SUPERIOR COURT OF PENNSYLVANIA


decided: April 20, 1979.

THE COMMERCIAL NATIONAL BANK OF TIFFIN, OHIO,
v.
REEDMAN CHEVROLET, INC., APPELLANT

No. 212 October Term 1978, Appeal from the Order Entered Oct. 12, 1977, by the Bucks County Court of Common Pleas at March Term, 1971, No. 1249, Civil Action, Law.

COUNSEL

Thomas W. Murrell, III, Philadelphia, for appellant.

Alan J. Dion, Morrisville, for appellee.

Jacobs, President Judge, and Hoffman, Cercone, Price, Van der Voort, Spaeth and Hester, JJ. Cercone, President Judge, concurs in result. Hester, J., files a dissenting statement. Jacobs, former President Judge, and Hoffman, J., did not participate in the consideration or decision in this case.

Author: Spaeth

[ 265 Pa. Super. Page 515]

This is an appeal from an order entered in an action in replevin brought by the Commercial National Bank of Tiffin, Ohio, to recover ten automobiles, or their value, from Reedman Chevrolet Inc. of Langhorne, Pennsylvania. The automobiles were purchased by Reedman from the Bill Simonis Chevrolet-Buick car dealership of Loudanville, Ohio, and were floor-plan-financed by Commercial and the Farmers Savings Bank of Loudanville. After a hearing, the lower court made findings of fact and held that Commercial was entitled to the value of the automobiles, with interest. The narrative that follows is based on the lower court's findings.

During 1968 and 1969 Reedman purchased between four and six thousand automobiles from other dealers.

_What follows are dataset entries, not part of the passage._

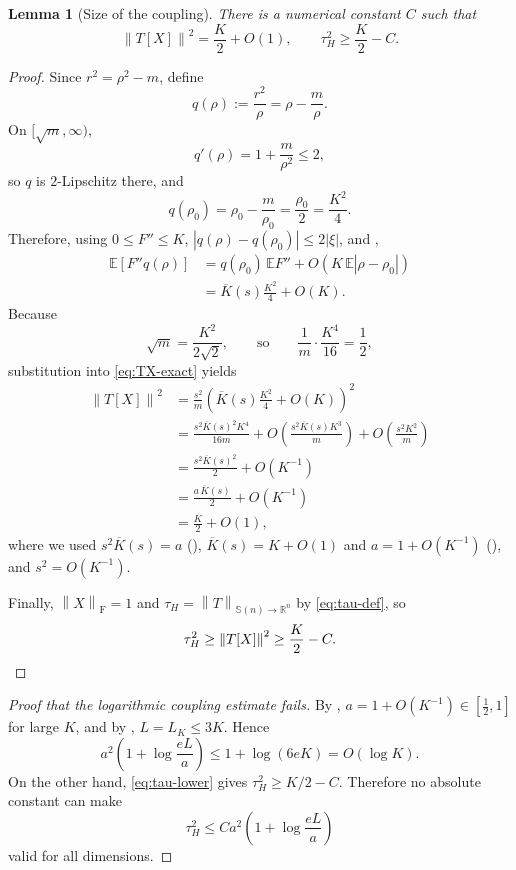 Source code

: \documentclass[11pt]{article}
\theoremstyle{plain}
\newtheorem{lemma}[theorem]{Lemma}
\theoremstyle{definition}
\theoremstyle{remark}
\newcommand{\R}{\mathbb{R}}
\newcommand{\E}{\mathbb{E}}
\newcommand{\Sym}{\mathbb{S}}
\newcommand{\1}{\mathbf{1}}
\newcommand{\norm}[1]{\left\lVert #1\right\rVert}
\newcommand{\abs}[1]{\left\lvert #1\right\rvert}
\begin{document}
\begin{lemma}[Size of the coupling]
\label{lem:TX-size}
There is a numerical constant $C$ such that
\begin{equation}
    \norm{T[X]}^2
    =
    \frac K2+O(1),
    \qquad
    \tau_H^2
    \geq
    \frac K2-C.
    \label{eq:tau-lower}
\end{equation}
\end{lemma}

\begin{proof}
Since $r^2=\rho^2-m$, define
\[
    q(\rho):=\frac{r^2}{\rho}=\rho-\frac m\rho.
\]
On $[\sqrt m,\infty)$,
\[
    q'(\rho)=1+\frac m{\rho^2}\leq2,
\]
so $q$ is $2$-Lipschitz there, and
\[
    q(\rho_0)
    =
    \rho_0-\frac m{\rho_0}
    =
    \frac{\rho_0}{2}
    =
    \frac{K^2}{4}.
\]
Therefore, using $0\leq F''\leq K$, $\abs{q(\rho)-q(\rho_0)}\leq2\abs\xi$,
and ,
\begin{align}
    \E[F''q(\rho)]
    &=
    q(\rho_0)\,\E F''
    +
    O\!\left(K\,\E\abs{\rho-\rho_0}\right)
    \nonumber\\
    &=
    \overline K(s)\frac{K^2}{4}
    +
    O(K).
    \label{eq:Fppq}
\end{align}
Because
\[
    \sqrt m=\frac{K^2}{2\sqrt2},
    \qquad\text{so}\qquad
    \frac1m\cdot\frac{K^4}{16}=\frac12,
\]
substitution into \eqref{eq:TX-exact} yields
\begin{align*}
    \norm{T[X]}^2
    &=
    \frac{s^2}{m}
    \left(
        \overline K(s)\frac{K^2}{4}+O(K)
    \right)^2\\
    &=
    \frac{s^2\overline K(s)^2K^4}{16m}
    +O\!\left(\frac{s^2\overline K(s)K^3}{m}\right)
    +O\!\left(\frac{s^2K^2}{m}\right)\\
    &=
    \frac{s^2\overline K(s)^2}{2}+O(K^{-1})\\
    &=
    \frac{a\,\overline K(s)}{2}+O(K^{-1})\\
    &=
    \frac K2+O(1),
\end{align*}
where we used $s^2\overline K(s)=a$ (),
$\overline K(s)=K+O(1)$ and $a=1+O(K^{-1})$ (),
and $s^2=O(K^{-1})$.

Finally, $\norm X_{\mathrm F}=1$ and
$\tau_H=\norm T_{\Sym(n)\to\R^n}$ by \eqref{eq:tau-def}, so
\[
    \tau_H^2
    \geq
    \norm{T[X]}^2
    \geq
    \frac K2-C.
    \qedhere
\]
\end{proof}

\begin{proof}[Proof that the logarithmic coupling estimate fails]
By , $a=1+O(K^{-1})\in[\tfrac12,1]$ for large $K$, and by
, $L=L_K\leq3K$. Hence
\[
    a^2\left(1+\log\frac{eL}{a}\right)
    \leq
    1+\log(6eK)
    =
    O(\log K).
\]
On the other hand, \eqref{eq:tau-lower} gives
$\tau_H^2\geq K/2-C$. Therefore no absolute constant can make
\[
    \tau_H^2
    \leq
    C a^2\left(1+\log\frac{eL}{a}\right)
\]
valid for all dimensions.
\end{proof}
\end{document}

As part of its effort to locate automobiles, Reedman mailed a form letter from its Langhorne office to various dealers in the eastern part of the United States, informing them of its interest in purchasing available automobiles. One of these letters was sent to Simonis, and on or about November 4, 1968, Simonis called Robert J. Ebert, Reedman's General Sales Manager, and offered to sell Reedman two automobiles. Ebert accepted the offer, and on that same day sent Simonis a certified check in full payment for the two automobiles.

[ 265 Pa. Super. Page 516]

Upon receipt of this check, Simonis sent Reedman a dealer's invoice showing that the cars had been paid for in full by Reedman. Simonis also sent Reedman cards to be sent to the General Motors Corporation upon the resale of the automobiles, and copies of the manufacturer's invoices. These invoices described the automobiles in question as having been sold to Farmers. Reedman dispatched a driver to take possession of the automobiles in Ohio, and in late November 1968 they were delivered to Reedman. Reedman had been doing business with Simonis since 1964 and had purchased automobiles from Simonis on four or five prior occasions. In making these purchases Reedman had checked with General Motors to make sure that Simonis was not in any financial difficulty. On or about July 26, 1969, again as a result of a call by Simonis to Ebert, Reedman purchased eight more automobiles from Simonis.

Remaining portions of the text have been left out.